Anthropomorphic tendon-driven robotic hands can exceed human grasping capabilities following optimization

Abstract

How functional versatility emerges in vertebrate limbs in spite of their anatomical complexity is a longstanding question. In particular, fingers are actuated by numerous muscles pulling on tendons following intricate paths. In contrast, the tendon-driven robotic hands with intuitive tendon routings preferred by roboticists for their ease of analysis and control do not perform at the level of their biological counterparts. Thus there is much debate on whether and how the anatomy of the human hand contributes to grasp capabilities. These parallel questions in biology and robotics arise partly because it is unclear how the number and routing of tendons offer functional benefits. We use a novel computational approach that analyzes tendon-driven systems and quantifies grasp quality to compare the precision grasp capabilities of thousands of robotic index finger and thumb designs vs. the capabilities measured in human hands. Our exhaustive search finds that neither the symmetrical designs sometimes preferred by roboticists nor randomly generated designs approach the grasp capabilities of the human hand (they are on average 73% weaker).
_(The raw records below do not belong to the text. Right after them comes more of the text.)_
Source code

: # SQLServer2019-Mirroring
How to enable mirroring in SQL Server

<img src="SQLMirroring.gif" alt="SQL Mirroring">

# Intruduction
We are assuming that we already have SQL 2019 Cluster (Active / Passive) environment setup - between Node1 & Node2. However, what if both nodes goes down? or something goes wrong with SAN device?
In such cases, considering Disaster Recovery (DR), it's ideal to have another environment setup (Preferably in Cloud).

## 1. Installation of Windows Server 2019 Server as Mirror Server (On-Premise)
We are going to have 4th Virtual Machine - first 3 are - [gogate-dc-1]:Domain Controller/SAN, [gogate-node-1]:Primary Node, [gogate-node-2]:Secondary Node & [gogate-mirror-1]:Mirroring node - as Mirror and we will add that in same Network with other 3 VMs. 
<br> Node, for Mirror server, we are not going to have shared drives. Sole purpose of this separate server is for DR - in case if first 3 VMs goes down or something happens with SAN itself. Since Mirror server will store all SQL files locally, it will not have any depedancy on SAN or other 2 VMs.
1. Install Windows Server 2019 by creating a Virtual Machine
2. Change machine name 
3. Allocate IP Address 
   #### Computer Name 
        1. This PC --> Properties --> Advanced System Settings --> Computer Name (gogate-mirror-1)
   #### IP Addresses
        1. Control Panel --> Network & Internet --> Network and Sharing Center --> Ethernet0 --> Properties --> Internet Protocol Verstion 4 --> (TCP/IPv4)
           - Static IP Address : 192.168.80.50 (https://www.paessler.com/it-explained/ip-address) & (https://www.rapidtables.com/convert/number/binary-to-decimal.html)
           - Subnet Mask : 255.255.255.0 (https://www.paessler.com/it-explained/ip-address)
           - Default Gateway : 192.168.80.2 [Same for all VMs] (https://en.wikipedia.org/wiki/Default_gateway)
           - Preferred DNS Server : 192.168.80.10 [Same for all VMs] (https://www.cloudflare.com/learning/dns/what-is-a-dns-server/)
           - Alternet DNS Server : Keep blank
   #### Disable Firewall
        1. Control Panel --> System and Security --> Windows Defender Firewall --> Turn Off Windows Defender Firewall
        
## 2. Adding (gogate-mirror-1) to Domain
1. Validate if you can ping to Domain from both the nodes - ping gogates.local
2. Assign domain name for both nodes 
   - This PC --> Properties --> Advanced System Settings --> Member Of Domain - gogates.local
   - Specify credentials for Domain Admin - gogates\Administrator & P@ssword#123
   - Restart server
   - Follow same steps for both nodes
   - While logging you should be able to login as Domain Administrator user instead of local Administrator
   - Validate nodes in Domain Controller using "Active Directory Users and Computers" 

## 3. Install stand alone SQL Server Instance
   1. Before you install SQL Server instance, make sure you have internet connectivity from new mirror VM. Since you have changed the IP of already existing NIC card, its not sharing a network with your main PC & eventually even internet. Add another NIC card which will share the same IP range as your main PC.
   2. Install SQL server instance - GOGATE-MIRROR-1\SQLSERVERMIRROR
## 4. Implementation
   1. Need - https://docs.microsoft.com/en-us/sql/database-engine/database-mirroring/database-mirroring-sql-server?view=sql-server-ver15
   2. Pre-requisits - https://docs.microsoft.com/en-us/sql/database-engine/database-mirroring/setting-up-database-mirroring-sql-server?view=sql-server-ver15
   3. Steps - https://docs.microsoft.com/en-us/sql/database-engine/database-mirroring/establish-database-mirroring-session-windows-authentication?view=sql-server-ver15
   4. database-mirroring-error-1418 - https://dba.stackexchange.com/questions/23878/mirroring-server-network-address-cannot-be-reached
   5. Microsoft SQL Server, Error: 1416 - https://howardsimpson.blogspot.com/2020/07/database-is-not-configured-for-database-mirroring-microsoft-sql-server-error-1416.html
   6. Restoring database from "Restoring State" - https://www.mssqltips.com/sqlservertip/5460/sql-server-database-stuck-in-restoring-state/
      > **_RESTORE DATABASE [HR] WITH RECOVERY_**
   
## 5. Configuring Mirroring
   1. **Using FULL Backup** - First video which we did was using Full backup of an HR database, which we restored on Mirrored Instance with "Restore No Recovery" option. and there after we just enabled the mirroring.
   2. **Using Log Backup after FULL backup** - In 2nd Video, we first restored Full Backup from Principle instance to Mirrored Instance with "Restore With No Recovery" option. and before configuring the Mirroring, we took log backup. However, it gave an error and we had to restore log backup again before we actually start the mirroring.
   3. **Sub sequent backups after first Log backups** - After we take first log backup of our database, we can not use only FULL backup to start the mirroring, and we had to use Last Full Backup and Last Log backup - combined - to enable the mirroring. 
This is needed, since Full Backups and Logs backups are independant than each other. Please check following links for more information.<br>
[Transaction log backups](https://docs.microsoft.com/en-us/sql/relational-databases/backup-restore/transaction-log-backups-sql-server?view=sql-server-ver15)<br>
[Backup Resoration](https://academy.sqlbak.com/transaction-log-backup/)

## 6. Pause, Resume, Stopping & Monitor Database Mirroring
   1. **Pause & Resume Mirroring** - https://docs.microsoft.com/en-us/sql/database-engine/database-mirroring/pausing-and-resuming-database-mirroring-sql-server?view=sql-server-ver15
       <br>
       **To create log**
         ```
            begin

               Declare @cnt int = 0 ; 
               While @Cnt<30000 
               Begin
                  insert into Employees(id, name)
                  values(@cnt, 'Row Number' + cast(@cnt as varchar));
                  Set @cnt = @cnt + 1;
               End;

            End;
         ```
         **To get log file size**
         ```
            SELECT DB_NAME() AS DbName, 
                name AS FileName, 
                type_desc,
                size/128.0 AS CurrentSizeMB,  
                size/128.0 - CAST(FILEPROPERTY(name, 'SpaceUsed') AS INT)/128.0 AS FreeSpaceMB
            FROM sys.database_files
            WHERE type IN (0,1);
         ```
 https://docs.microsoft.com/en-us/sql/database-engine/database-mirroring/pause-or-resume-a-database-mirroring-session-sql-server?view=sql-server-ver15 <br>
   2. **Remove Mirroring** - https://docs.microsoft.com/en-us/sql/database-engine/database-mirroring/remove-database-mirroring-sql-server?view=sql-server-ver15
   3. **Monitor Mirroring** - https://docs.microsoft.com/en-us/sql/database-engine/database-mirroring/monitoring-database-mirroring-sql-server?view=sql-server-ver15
However, optimizing for anatomically plausible asymmetry in joint centers, tendon routings, and maximal tendon tensions produces designs that can exceed the human hand by 13–45%, and outperform the preferred robotic designs by up to 435%. Thus, the grasp capabilities of prosthetic or anthropomorphic hands can be greatly improved by judiciously altering design parameters, at times in counter-intuitive ways. Moreover we conclude that, in addition to its other capabilities, the human hand’s anatomy is very advantageous for precision grasp as it greatly outperforms numerous alternative robotic designs.